When I was about five years old,my grandfather, who worked for the Bureau of Standards, took me to see a computer-it was the size of a small house, and we literally walked through it. I can still remember the heat beating off the vacuum tubes and the hiss of the air conditioning. At that point, I decided I wanted to work with computers, and never looked back.

When I got into college, there were effectively no computer courses, so I became a mathematics major and wrote my thesis in a very abstract branch of mathematics (category theory). But my career course was set by several summer jobs that I had at Bell Labs, and I joined them right out of graduate school. After a number of projects in psychometrics and computer music and a year as a manager in the computation center, I joined the computer research area, initially working on computer algebra.

This was truly a golden age at Bell Labs—brilliant theoretical computer scientists working closely with excellent programmers. I inherited a compiler for the B language from Dennis Ritchie, and this began an interest in compiling and languages that continues to this day. As part of the UNIX effort, I wrote the tool YACC to help build compilers, and used it to write the Portable C compiler that was moved to more than 200 architectures. I also worked with the designers on the first AT&T port of UNIX to a 32-bit machine.

I became a research manager, working for several years on compilers and tools for VLSI design, and found myself becoming less interested in research and more interested in building things that were useful. I transferred into the UNIX System V development group, and headed the language department there, producing everything from Pascal to Ada compilers.
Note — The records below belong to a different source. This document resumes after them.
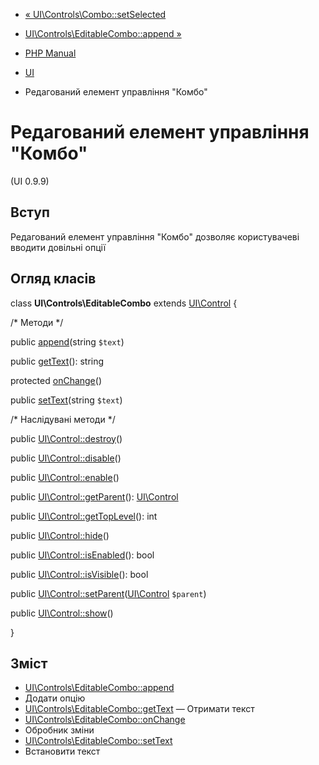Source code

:- [«
UI\Controls\Combo::setSelected](ui-controls-combo.setselected.md)
- [UI\Controls\EditableCombo::append
»](ui-controls-editablecombo.append.md)

- [PHP Manual](index.md)
- [UI](book.ui.md)
- Редагований елемент управління "Комбо"

# Редагований елемент управління "Комбо"

(UI 0.9.9)

## Вступ

Редагований елемент управління "Комбо" дозволяє користувачеві вводити
довільні опції

## Огляд класів

class **UI\Controls\EditableCombo** extends
[UI\Control](class.ui-control.md) {

/\* Методи \*/

public [append](ui-controls-editablecombo.append.md)(string `$text`)

public [getText](ui-controls-editablecombo.gettext.md)(): string

protected [onChange](ui-controls-editablecombo.onchange.md)()

public [setText](ui-controls-editablecombo.settext.md)(string `$text`)

/\* Наслідувані методи \*/

public [UI\Control::destroy](ui-control.destroy.md)()

public [UI\Control::disable](ui-control.disable.md)()

public [UI\Control::enable](ui-control.enable.md)()

public [UI\Control::getParent](ui-control.getparent.md)():
[UI\Control](class.ui-control.md)

public [UI\Control::getTopLevel](ui-control.gettoplevel.md)(): int

public [UI\Control::hide](ui-control.hide.md)()

public [UI\Control::isEnabled](ui-control.isenabled.md)(): bool

public [UI\Control::isVisible](ui-control.isvisible.md)(): bool

public
[UI\Control::setParent](ui-control.setparent.md)([UI\Control](class.ui-control.md)
`$parent`)

public [UI\Control::show](ui-control.show.md)()

}

## Зміст

- [UI\Controls\EditableCombo::append](ui-controls-editablecombo.append.md)
- Додати опцію
- [UI\Controls\EditableCombo::getText](ui-controls-editablecombo.gettext.md)
— Отримати текст
- [UI\Controls\EditableCombo::onChange](ui-controls-editablecombo.onchange.md)
- Обробник зміни
- [UI\Controls\EditableCombo::setText](ui-controls-editablecombo.settext.md)
- Встановити текст
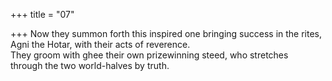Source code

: +++
title = "07"

+++
Now they summon forth this inspired one bringing success in the rites,  Agni the Hotar, with their acts of reverence.  
They groom with ghee their own prizewinning steed, who stretches  
through the two world-halves by truth.  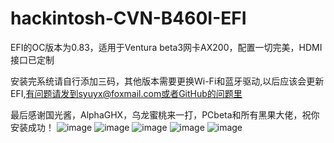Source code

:# hackintosh-CVN-B460I-EFI
EFI的OC版本为0.83，适用于Ventura beta3网卡AX200，配置一切完美，HDMI接口已定制


安装完系统请自行添加三码，其他版本需要更换Wi-Fi和蓝牙驱动,以后应该会更新EFI,有问题请发到syuyx@foxmail.com或者GitHub的问题里


最后感谢国光酱，AlphaGHX，乌龙蜜桃来一打，PCbeta和所有黑果大佬，祝你安装成功！
![image](https://user-images.githubusercontent.com/88355063/181165414-1ff6c5dc-ae42-4741-8930-befdde7be531.png)
![image](https://user-images.githubusercontent.com/88355063/181165423-008a52d1-8e88-4a8c-b7f9-55013dba4437.png)
![image](https://user-images.githubusercontent.com/88355063/181165432-851542a3-c2a0-4334-80b7-40ffd5a1486e.png)
![image](https://user-images.githubusercontent.com/88355063/181165444-c5226244-c94c-4ffc-aa9a-cb84eb1361fd.png)
![image](https://user-images.githubusercontent.com/88355063/181165449-30eb5938-999f-4fbe-9cf1-4bb40e5a4c41.png)
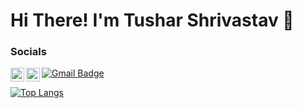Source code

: # Hi There! I'm Tushar Shrivastav :wave:

### Socials
<a href="https://twitter.com/tspython6535">
  <img align="left" alt="Tushar Shrivastav | Twitter" width="22px" src="https://raw.githubusercontent.com/peterthehan/peterthehan/master/assets/twitter.svg" />
</a>
<a href="https://www.linkedin.com/in/tushar-shrivastav-29bb5920b/">
  <img align="left" alt="Tushar's LinkedIn" width="22px" src="https://raw.githubusercontent.com/peterthehan/peterthehan/master/assets/linkedin.svg" />
</a>

[![Gmail Badge](https://img.shields.io/badge/Microsoft_Outlook-0078D4?style=for-the-badge&logo=microsoft-outlook&logoColor=white)](mailto:tspython@hotmail.com)
<br />

<!---![tspython's GitHub Stats](https://github-readme-stats.vercel.app/api?username=tspython&show_icons=true&count_private=true)--->

[![Top Langs](https://github-readme-stats.vercel.app/api/top-langs/?username=tspython&layout=compact&count_private=true&langs_count=10?orgs=qds-team,EPIC-IoT)](https://github.com/anuraghazra/github-readme-stats)
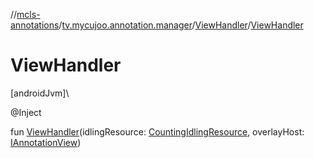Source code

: //[mcls-annotations](../../../index.md)/[tv.mycujoo.annotation.manager](../index.md)/[ViewHandler](index.md)/[ViewHandler](-view-handler.md)

# ViewHandler

[androidJvm]\

@Inject

fun [ViewHandler](-view-handler.md)(idlingResource: [CountingIdlingResource](https://developer.android.com/reference/kotlin/androidx/test/espresso/idling/CountingIdlingResource.html), overlayHost: [IAnnotationView](../../tv.mycujoo.annotation.annotation/-i-annotation-view/index.md))
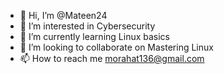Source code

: - 👋 Hi, I’m @Mateen24
- 👀 I’m interested in Cybersecurity
- 🌱 I’m currently learning Linux basics
- 💪 I’m looking to collaborate on Mastering Linux
- 📫 How to reach me morahat136@gmail.com
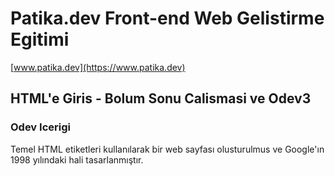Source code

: # Patika.dev Front-end Web Gelistirme Egitimi
[www.patika.dev](https://www.patika.dev)
## HTML'e Giris - Bolum Sonu Calismasi ve Odev3
### Odev Icerigi
Temel HTML etiketleri kullanılarak bir web sayfası olusturulmus ve Google'ın 1998 yılındaki hali tasarlanmıştır.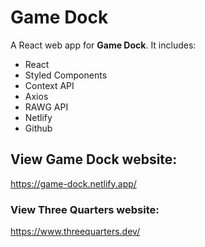 # Game Dock

A React web app for **Game Dock**.
It includes:

- React
- Styled Components
- Context API
- Axios
- RAWG API
- Netlify
- Github

## View Game Dock website:

https://game-dock.netlify.app/

### View Three Quarters website:

https://www.threequarters.dev/
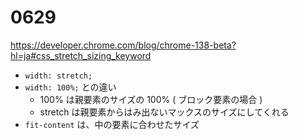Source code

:# 0629

https://developer.chrome.com/blog/chrome-138-beta?hl=ja#css_stretch_sizing_keyword

- `width: stretch;`
- `width: 100%;` との違い
  - 100% は親要素のサイズの 100% ( ブロック要素の場合 )
  - stretch は親要素からはみ出ないマックスのサイズにしてくれる
- `fit-content` は、中の要素に合わせたサイズ
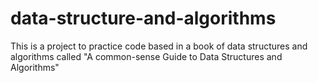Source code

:# data-structure-and-algorithms
This is a project to practice code based in a book of data structures and algorithms called "A common-sense Guide to Data Structures and Algorithms"
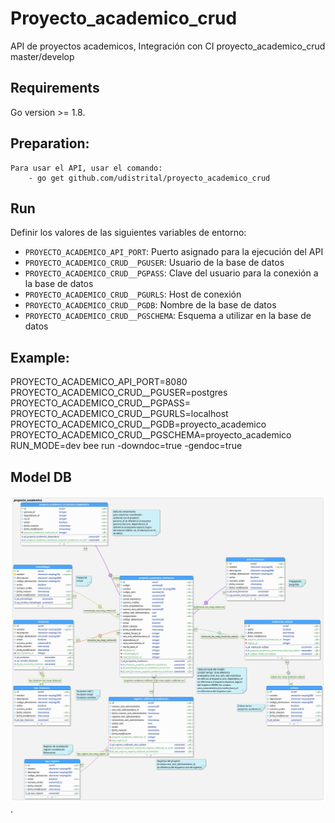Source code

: # Proyecto_academico_crud
API de proyectos academicos, Integración con CI
proyecto_academico_crud master/develop
 ## Requirements
Go version >= 1.8.
 ## Preparation:
    Para usar el API, usar el comando:
        - go get github.com/udistrital/proyecto_academico_crud
 ## Run
 Definir los valores de las siguientes variables de entorno:
  - `PROYECTO_ACADEMICO_API_PORT`: Puerto asignado para la ejecución del API
 - `PROYECTO_ACADEMICO_CRUD__PGUSER`: Usuario de la base de datos
 - `PROYECTO_ACADEMICO_CRUD__PGPASS`: Clave del usuario para la conexión a la base de datos  
 - `PROYECTO_ACADEMICO_CRUD__PGURLS`: Host de conexión
 - `PROYECTO_ACADEMICO_CRUD__PGDB`: Nombre de la base de datos
 - `PROYECTO_ACADEMICO_CRUD__PGSCHEMA`: Esquema a utilizar en la base de datos
 ## Example:
PROYECTO_ACADEMICO_API_PORT=8080 PROYECTO_ACADEMICO_CRUD__PGUSER=postgres PROYECTO_ACADEMICO_CRUD__PGPASS= PROYECTO_ACADEMICO_CRUD__PGURLS=localhost PROYECTO_ACADEMICO_CRUD__PGDB=proyecto_academico PROYECTO_ACADEMICO_CRUD__PGSCHEMA=proyecto_academico RUN_MODE=dev  bee run -downdoc=true -gendoc=true
 ## Model DB
![image](./modelo_proyecto_academico_crud.png).
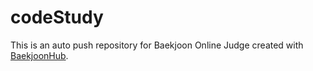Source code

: # codeStudy
This is an auto push repository for Baekjoon Online Judge created with [BaekjoonHub](https://github.com/BaekjoonHub/BaekjoonHub).
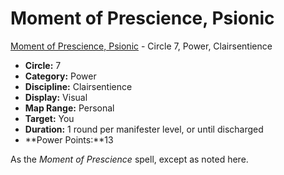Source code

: # Moment of Prescience, Psionic

[Moment of Prescience, Psionic](/Psionics/M/MomentOfPresciencePsionic.md) - Circle 7, Power, Clairsentience

- **Circle:** 7
- **Category:** Power
- **Discipline:** Clairsentience
- **Display:** Visual
- **Map Range:** Personal
- **Target:** You
- **Duration:** 1 round per manifester level, or until discharged
- **Power Points:**13

As the *Moment of Prescience* spell, except as noted here.
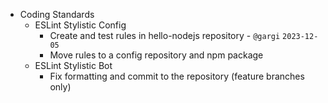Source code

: 
- Coding Standards
  - ESLint Stylistic Config
    - Create and test rules in hello-nodejs repository - `@gargi` `2023-12-05`
    - Move rules to a config repository and npm package
  - ESLint Stylistic Bot
    - Fix formatting and commit to the repository (feature branches only)
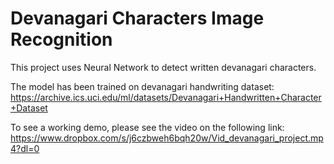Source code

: # Devanagari Characters Image Recognition

This project uses Neural Network to detect written devanagari characters.

The model has been trained on devanagari handwriting dataset:
https://archive.ics.uci.edu/ml/datasets/Devanagari+Handwritten+Character+Dataset

To see a working demo, please see the video on the following link: 
https://www.dropbox.com/s/j6czbweh6bqh20w/Vid_devanagari_project.mp4?dl=0
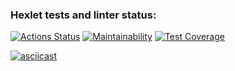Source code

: ### Hexlet tests and linter status:
[![Actions Status](https://github.com/Motlakhov/python-project-50/actions/workflows/hexlet-check.yml/badge.svg)](https://github.com/Motlakhov/python-project-50/actions)
[![Maintainability](https://api.codeclimate.com/v1/badges/7694e0c8cf5fc4cd28c5/maintainability)](https://codeclimate.com/github/Motlakhov/python-project-50/maintainability)
[![Test Coverage](https://api.codeclimate.com/v1/badges/7694e0c8cf5fc4cd28c5/test_coverage)](https://codeclimate.com/github/Motlakhov/python-project-50/test_coverage)

[![asciicast](https://asciinema.org/a/0s0j4OFtmy2EgGbFygqQSYWkd.svg)](https://asciinema.org/a/0s0j4OFtmy2EgGbFygqQSYWkd)

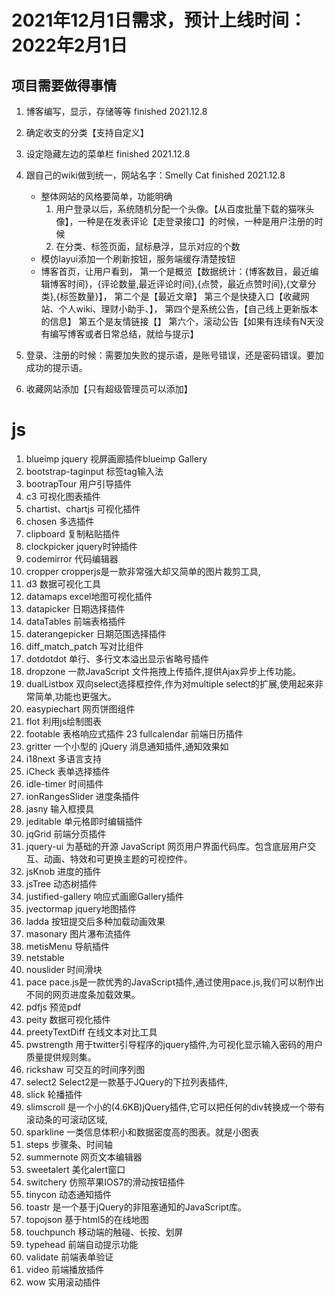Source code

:# 2021年12月1日需求，预计上线时间：2022年2月1日

##  项目需要做得事情
1. 博客编写，显示，存储等等  finished 2021.12.8
2. 确定收支的分类【支持自定义】  
3. 设定隐藏左边的菜单栏  finished 2021.12.8
4. 跟自己的wiki做到统一，网站名字：Smelly Cat  finished 2021.12.8
   
   * 整体网站的风格要简单，功能明确
	   1. 用户登录以后，系统随机分配一个头像。【从百度批量下载的猫咪头像】，一种是在发表评论【走登录接口】的时候，一种是用户注册的时候
	   2. 在分类、标签页面，鼠标悬浮，显示对应的个数
   * 模仿layui添加一个刷新按钮，服务端缓存清楚按钮
   * 博客首页，让用户看到，
	第一个是概览【数据统计：{博客数目，最近编辑博客时间}，{评论数量,最近评论时间},{点赞，最近点赞时间},{文章分类},{标签数量}】，
	第二个是【最近文章】
	第三个是快捷入口【收藏网站、个人wiki、理财小助手、】，
	第四个是系统公告，【自己线上更新版本的信息】
	第五个是友情链接【】
	第六个，滚动公告【如果有连续有N天没有编写博客或者日常总结，就给与提示】
5. 登录、注册的时候：需要加失败的提示语，是账号错误，还是密码错误。要加成功的提示语。   
6. 收藏网站添加【只有超级管理员可以添加】	



# js
1. blueimp jquery 视屏画廊插件blueimp Gallery
2. bootstrap-taginput  标签tag输入法
3. bootrapTour  用户引导插件
4. c3  可视化图表插件
5. chartist、chartjs 可视化插件
6. chosen 多选插件
7. clipboard  复制粘贴插件
8. clockpicker jquery时钟插件
9. codemirror  代码编辑器
10. cropper  cropperjs是一款非常强大却又简单的图片裁剪工具,
11. d3   数据可视化工具
12. datamaps  	excel地图可视化插件
13. datapicker  日期选择插件
14. dataTables	前端表格插件
15. daterangepicker	日期范围选择插件
16. diff_match_patch	写对比组件
17. dotdotdot	单行、多行文本溢出显示省略号插件
18. dropzone	一款JavaScript 文件拖拽上传插件,提供Ajax异步上传功能。
19. dualListbox	双向select选择框控件,作为对multiple select的扩展,使用起来非常简单,功能也更强大。
20. easypiechart	网页饼图组件
21. flot	利用js绘制图表
22. footable	表格响应式插件
23 fullcalendar	前端日历插件
24. gritter		一个小型的 jQuery 消息通知插件,通知效果如
25. i18next		多语言支持
26. iCheck		表单选择插件
27. idle-timer		时间插件
28. ionRangesSlider		进度条插件
29. jasny	输入框摸具
30. jeditable	单元格即时编辑插件
31. jqGrid	前端分页插件
32. jquery-ui  为基础的开源 JavaScript 网页用户界面代码库。包含底层用户交互、动画、特效和可更换主题的可视控件。
33. jsKnob   进度的插件
34. jsTree   动态树插件
35. justified-gallery 响应式画廊Gallery插件
36. jvectormap  jquery地图插件
37. ladda  按钮提交后多种加载动画效果
38. masonary    图片瀑布流插件
39. metisMenu	导航插件
40. netstable
41. nouslider	时间滑块
42. pace	pace.js是一款优秀的JavaScript插件,通过使用pace.js,我们可以制作出不同的网页进度条加载效果。
43. pdfjs   预览pdf
44. peity	数据可视化插件
45. preetyTextDiff	在线文本对比工具
46. pwstrength   用于twitter引导程序的jquery插件,为可视化显示输入密码的用户质量提供规则集。
47. rickshaw	可交互的时间序列图
48. select2    Select2是一款基于JQuery的下拉列表插件,
49. slick 	轮播插件
50. slimscroll   是一个小的(4.6KB)jQuery插件,它可以把任何的div转换成一个带有滚动条的可滚动区域,
51. sparkline  一类信息体积小和数据密度高的图表。就是小图表
52. steps	步骤条、时间轴
53. summernote   网页文本编辑器
54. sweetalert   美化alert窗口
55. switchery   仿照苹果IOS7的滑动按钮插件
56. tinycon		动态通知插件
57. toastr	是一个基于jQuery的非阻塞通知的JavaScript库。
58. topojson   基于html5的在线地图
59. touchpunch 移动端的触碰、长按、划屏
60. typehead  前端自动提示功能
61. validate 前端表单验证
62. video  前端播放插件
63. wow  实用滚动插件



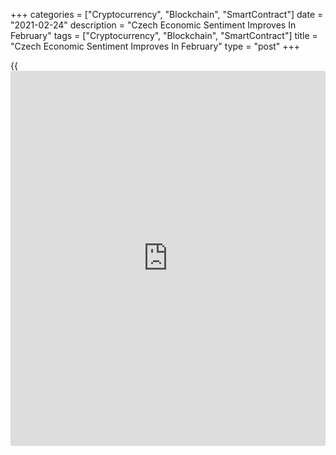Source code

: +++
categories = ["Cryptocurrency", "Blockchain", "SmartContract"]
date = "2021-02-24"
description = "Czech Economic Sentiment Improves In February"
tags = ["Cryptocurrency", "Blockchain", "SmartContract"]
title = "Czech Economic Sentiment Improves In February"
type = "post"
+++

{{<iframe id="large-banner" src="https://www.bounty.group/#slide=2.0" width="100%" height="600" scrolling="no" style="border: 0px solid rgb(216, 221, 230); border-radius: 3px;">}}

The Czech economic confidence improved in February, survey results from
the Czech Statistical Office showed on Wednesday.

The economic sentiment index rose to 89.7 in February from 87.3 in
January.

The [business][1] confidence index increased to 90.6 in February from
87.1 in the previous month.

The industrial sentiment index grew to 97.1 in February from 93.2 in the
preceding month.

The measure of confidence in construction surged to 114.6 from 108.5 in
the prior month, while that for trade fell to 87.4 from 90.4.

The consumer confidence declined to 85.0 in February from 88.5 a month
ago.

For comments and feedback [contact](https://www.playgroundfx.com/contact/): editorial@rtt[news](https://www.letsplayfx.com/blog/forex-news-website/).com

[Economic News][2]

 **What parts of the world are seeing the best (and worst) economic
performances lately? Click[here][3] to check out our [Econ Scorecard][3]
and find out! See up-to-the-moment [ranking](https://www.playgroundfx.com/blog/crypto-exchange-ranking/)s for the best and worst
performers in [GDP][4], [unemployment rate][5], [inflation][6] and much
more.**

   1. www.rtt[news](https://www.letsplayfx.com/blog/forex-news-website/).com/Content/Business.aspx
   2. www.rtt[news](https://www.letsplayfx.com/blog/forex-news-website/).com/Content/EconomicNews.aspx
   3. www.rtt[news](https://www.letsplayfx.com/blog/forex-news-website/).com/economic-scorecard/world-rank/PPI/highest-performance.aspx
   4. www.rtt[news](https://www.letsplayfx.com/blog/forex-news-website/).com/economic-scorecard/world-rank/GDP/highest-performance.aspx
   5. www.rtt[news](https://www.letsplayfx.com/blog/forex-news-website/).com/economic-scorecard/world-rank/unemployment-rate/lowest-performance.aspx
   6. www.rtt[news](https://www.letsplayfx.com/blog/forex-news-website/).com/economic-scorecard/world-rank/CPI/highest-performance.aspx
I also started a 20-year association with the USENIX Association, a computer users group, serving on the board and eventually as president. In 1986, I made the leap to Silicon Valley, where I spent 15 happy years working for some well-funded startups, several less well-funded ones, and was cofounder of another. I worked in 2-D and 3-D graphics, massively parallel computing, embedded systems, and, of course, compilers. I was also an early employee at Transmeta, a maker of Intel-compatible, low-power chips.

Between companies I consulted.Meeting Cleve Moler at one of the startups led to a long-distance consulting relationship with The MathWorks during 1993–95, when I built the first MATLAB Compiler. Two years ago, I was finally able to leave Silicon Valley and accept a "real" job at The MathWorks.